Thirty-one infants had both metabolomic analysis and neurodevelopmental outcome at 36-42 months. No child had a severely abnormal BSID-III result. The metabolite index significantly correlated with outcome (ρ2 = 0.30, p < 0.01), which is robust to predict both severe outcome (area under the receiver operating characteristic curve: 0.92, p < 0.01) and intact survival (0.80, p = 0.01). There was no correlation between the index score and performance in the individual BSID-III subscales (cognitive, language, motor).

CONCLUSIONS

The metabolite index outperformed other standard biochemical markers at birth for prediction of outcome at 3 years, but was not superior to EEG or the Sarnat score.

摘要

背景

基于脐血中琥珀酸、甘油、3-羟基丁酸和O-磷酸胆碱早期变化的1H-NMR代谢组学指标已显示出预测缺氧缺血性脑病(HIE)严重程度的潜力。

目的

与当前标准生化和临床指标相比,评估该代谢物评分能否预测围产期窒息和HIE婴儿3岁时的神经发育结局。

方法

2009年9月至2011年6月,从一家妇产医院招募有围产期窒息风险的婴儿。分娩时采集脐血并进行生物样本库储存。对新生儿进行临床和脑电图监测以观察脑病的发展情况。

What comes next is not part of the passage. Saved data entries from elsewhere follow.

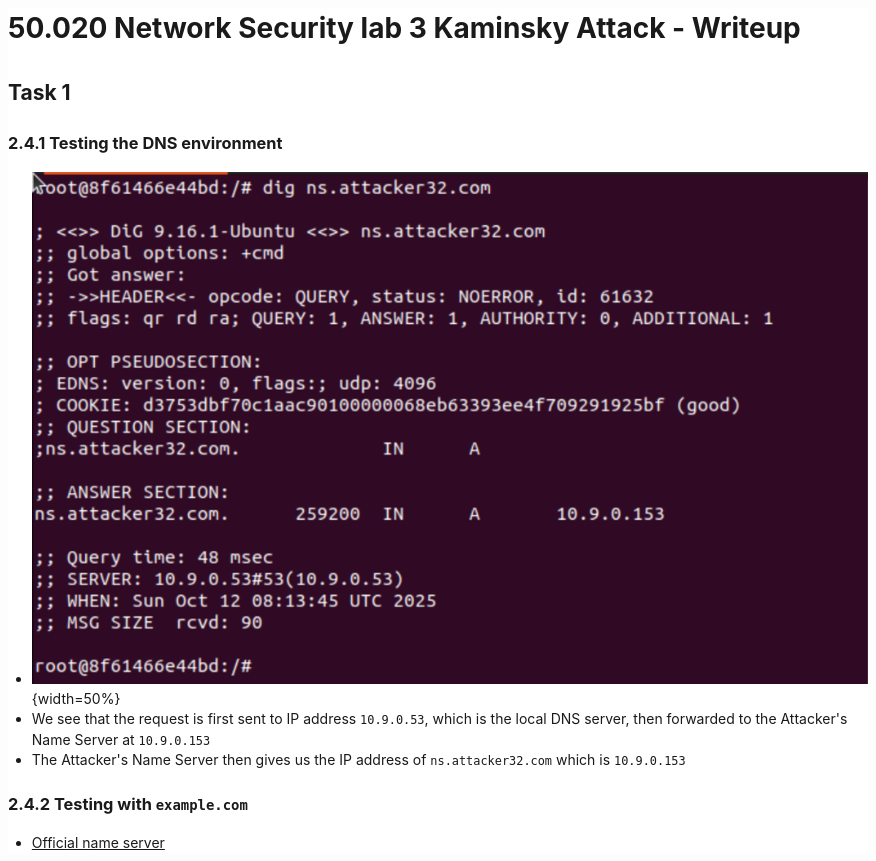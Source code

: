 # 50.020 Network Security lab 3 Kaminsky Attack - Writeup

## Task 1
### 2.4.1 Testing the DNS environment
- ![dig ns.attacker32.com](images/dig-ns-attacker32-com.png){width=50%}
- We see that the request is first sent to IP address `10.9.0.53`, which is the local DNS server, then forwarded to the Attacker's Name Server at `10.9.0.153`
- The Attacker's Name Server then gives us the IP address of `ns.attacker32.com` which is `10.9.0.153`
### 2.4.2 Testing with `example.com`
- <u>Official name server</u>
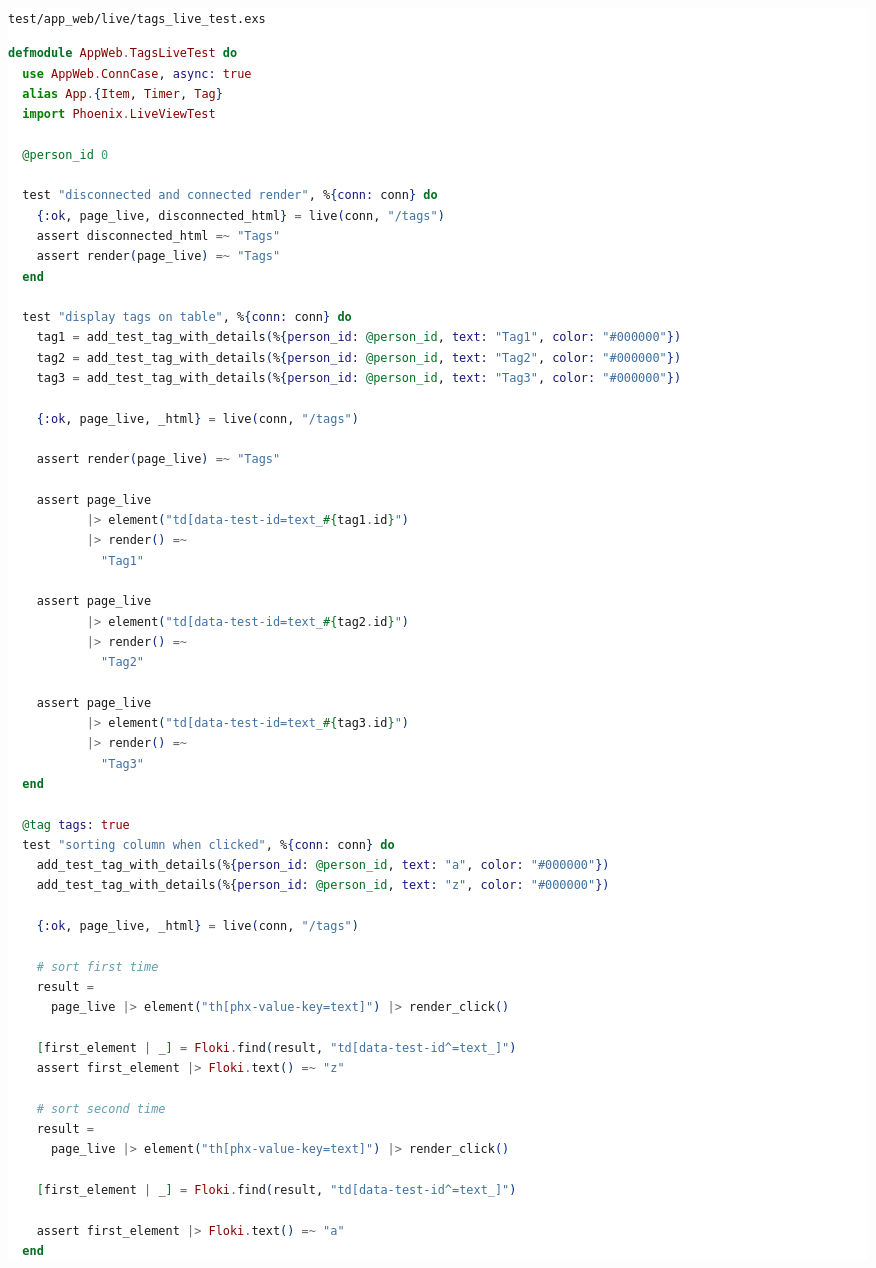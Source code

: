 `test/app_web/live/tags_live_test.exs`

```elixir
defmodule AppWeb.TagsLiveTest do
  use AppWeb.ConnCase, async: true
  alias App.{Item, Timer, Tag}
  import Phoenix.LiveViewTest

  @person_id 0

  test "disconnected and connected render", %{conn: conn} do
    {:ok, page_live, disconnected_html} = live(conn, "/tags")
    assert disconnected_html =~ "Tags"
    assert render(page_live) =~ "Tags"
  end

  test "display tags on table", %{conn: conn} do
    tag1 = add_test_tag_with_details(%{person_id: @person_id, text: "Tag1", color: "#000000"})
    tag2 = add_test_tag_with_details(%{person_id: @person_id, text: "Tag2", color: "#000000"})
    tag3 = add_test_tag_with_details(%{person_id: @person_id, text: "Tag3", color: "#000000"})

    {:ok, page_live, _html} = live(conn, "/tags")

    assert render(page_live) =~ "Tags"

    assert page_live
           |> element("td[data-test-id=text_#{tag1.id}")
           |> render() =~
             "Tag1"

    assert page_live
           |> element("td[data-test-id=text_#{tag2.id}")
           |> render() =~
             "Tag2"

    assert page_live
           |> element("td[data-test-id=text_#{tag3.id}")
           |> render() =~
             "Tag3"
  end

  @tag tags: true
  test "sorting column when clicked", %{conn: conn} do
    add_test_tag_with_details(%{person_id: @person_id, text: "a", color: "#000000"})
    add_test_tag_with_details(%{person_id: @person_id, text: "z", color: "#000000"})

    {:ok, page_live, _html} = live(conn, "/tags")

    # sort first time
    result =
      page_live |> element("th[phx-value-key=text]") |> render_click()

    [first_element | _] = Floki.find(result, "td[data-test-id^=text_]")
    assert first_element |> Floki.text() =~ "z"

    # sort second time
    result =
      page_live |> element("th[phx-value-key=text]") |> render_click()

    [first_element | _] = Floki.find(result, "td[data-test-id^=text_]")

    assert first_element |> Floki.text() =~ "a"
  end

```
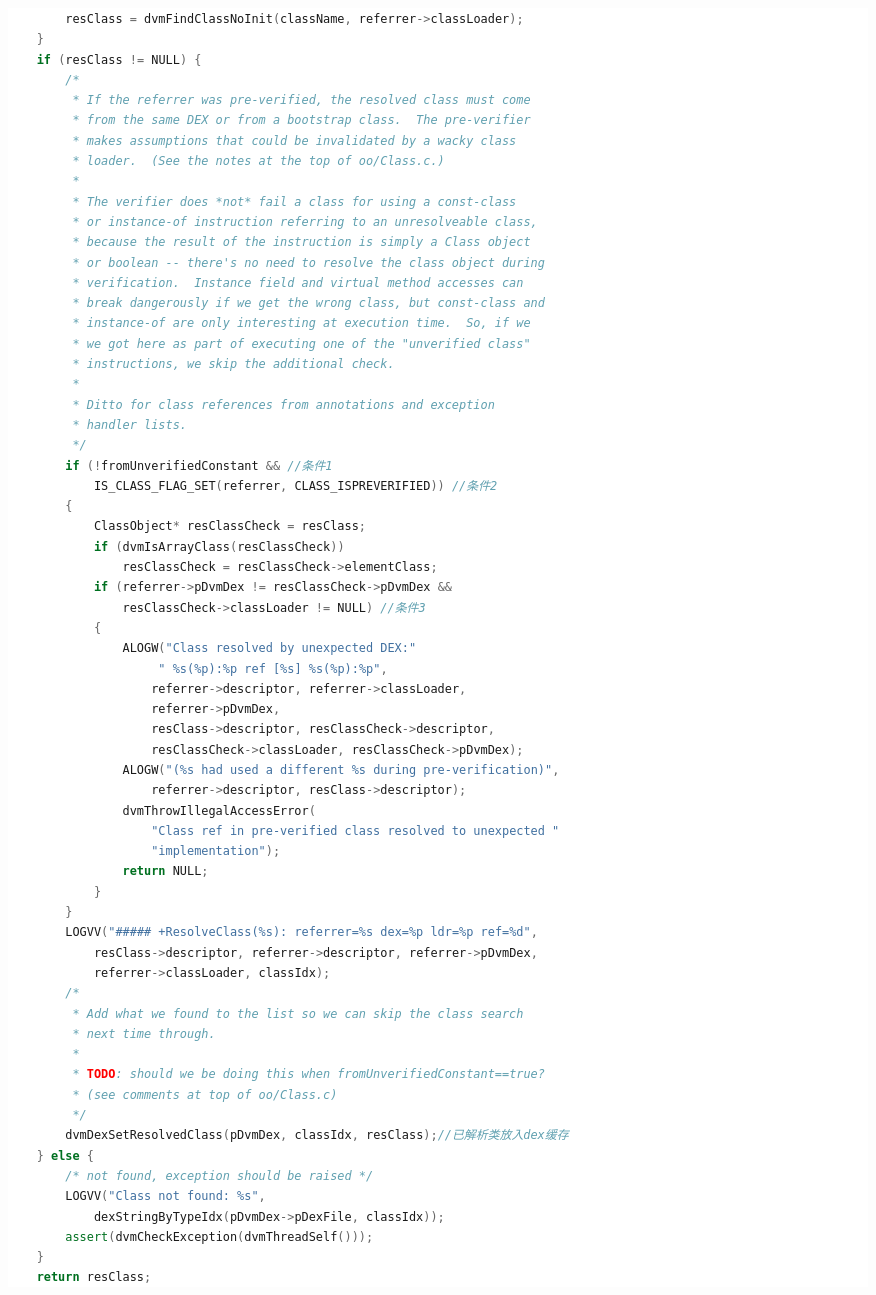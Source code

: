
 ```cpp
        resClass = dvmFindClassNoInit(className, referrer->classLoader);
    }
    if (resClass != NULL) {
        /*
         * If the referrer was pre-verified, the resolved class must come
         * from the same DEX or from a bootstrap class.  The pre-verifier
         * makes assumptions that could be invalidated by a wacky class
         * loader.  (See the notes at the top of oo/Class.c.)
         *
         * The verifier does *not* fail a class for using a const-class
         * or instance-of instruction referring to an unresolveable class,
         * because the result of the instruction is simply a Class object
         * or boolean -- there's no need to resolve the class object during
         * verification.  Instance field and virtual method accesses can
         * break dangerously if we get the wrong class, but const-class and
         * instance-of are only interesting at execution time.  So, if we
         * we got here as part of executing one of the "unverified class"
         * instructions, we skip the additional check.
         *
         * Ditto for class references from annotations and exception
         * handler lists.
         */
        if (!fromUnverifiedConstant && //条件1
            IS_CLASS_FLAG_SET(referrer, CLASS_ISPREVERIFIED)) //条件2
        {
            ClassObject* resClassCheck = resClass;
            if (dvmIsArrayClass(resClassCheck))
                resClassCheck = resClassCheck->elementClass;
            if (referrer->pDvmDex != resClassCheck->pDvmDex &&
                resClassCheck->classLoader != NULL) //条件3
            {
                ALOGW("Class resolved by unexpected DEX:"
                     " %s(%p):%p ref [%s] %s(%p):%p",
                    referrer->descriptor, referrer->classLoader,
                    referrer->pDvmDex,
                    resClass->descriptor, resClassCheck->descriptor,
                    resClassCheck->classLoader, resClassCheck->pDvmDex);
                ALOGW("(%s had used a different %s during pre-verification)",
                    referrer->descriptor, resClass->descriptor);
                dvmThrowIllegalAccessError(
                    "Class ref in pre-verified class resolved to unexpected "
                    "implementation");
                return NULL;
            }
        }
        LOGVV("##### +ResolveClass(%s): referrer=%s dex=%p ldr=%p ref=%d",
            resClass->descriptor, referrer->descriptor, referrer->pDvmDex,
            referrer->classLoader, classIdx);
        /*
         * Add what we found to the list so we can skip the class search
         * next time through.
         *
         * TODO: should we be doing this when fromUnverifiedConstant==true?
         * (see comments at top of oo/Class.c)
         */
        dvmDexSetResolvedClass(pDvmDex, classIdx, resClass);//已解析类放入dex缓存
    } else {
        /* not found, exception should be raised */
        LOGVV("Class not found: %s",
            dexStringByTypeIdx(pDvmDex->pDexFile, classIdx));
        assert(dvmCheckException(dvmThreadSelf()));
    }
    return resClass;
```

在36 - 42个月时使用贝利婴幼儿发育量表第三版(BSID-III)评估神经发育结局。死亡和脑瘫也被视为异常终点。

结果

31名婴儿在36 - 42个月时进行了代谢组学分析和神经发育结局评估。没有儿童的BSID-III结果严重异常。代谢物指数与结局显著相关(ρ2 = 0.30,p < 0.01),在预测严重结局(受试者操作特征曲线下面积:0.92,p < 0.01)和完整存活(0.80,p = 0.01)方面都很可靠。指数评分与BSID-III各个子量表(认知、语言、运动)的表现之间没有相关性。

结论

代谢物指数在预测3岁结局方面优于出生时的其他标准生化指标,但并不优于脑电图或萨纳特评分。